(INPUT DATA Opens)

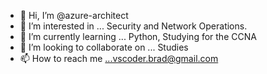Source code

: - 👋 Hi, I’m @azure-architect
- 👀 I’m interested in ... Security and Network Operations.
- 🌱 I’m currently learning ... Python, Studying for the CCNA
- 💞️ I’m looking to collaborate on ... Studies
- 📫 How to reach me ...vscoder.brad@gmail.com

<!---
azure-architect/azure-architect is a ✨ special ✨ repository because its `README.md` (this file) appears on your GitHub profile.
You can click the Preview link to take a look at your changes.
--->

(INPUT DATA Closes)

An exact copy of the lines from the one containing "Hi, I’m @azure-architect" through the end of the entries is required, and nothing beyond them.

### WRITTEN REPLY
: - 👋 Hi, I’m @azure-architect
- 👀 I’m interested in ... Security and Network Operations.
- 🌱 I’m currently learning ... Python, Studying for the CCNA
- 💞️ I’m looking to collaborate on ... Studies
- 📫 How to reach me ...vscoder.brad@gmail.com

<!---
azure-architect/azure-architect is a ✨ special ✨ repository because its `README.md` (this file) appears on your GitHub profile.
You can click the Preview link to take a look at your changes.
--->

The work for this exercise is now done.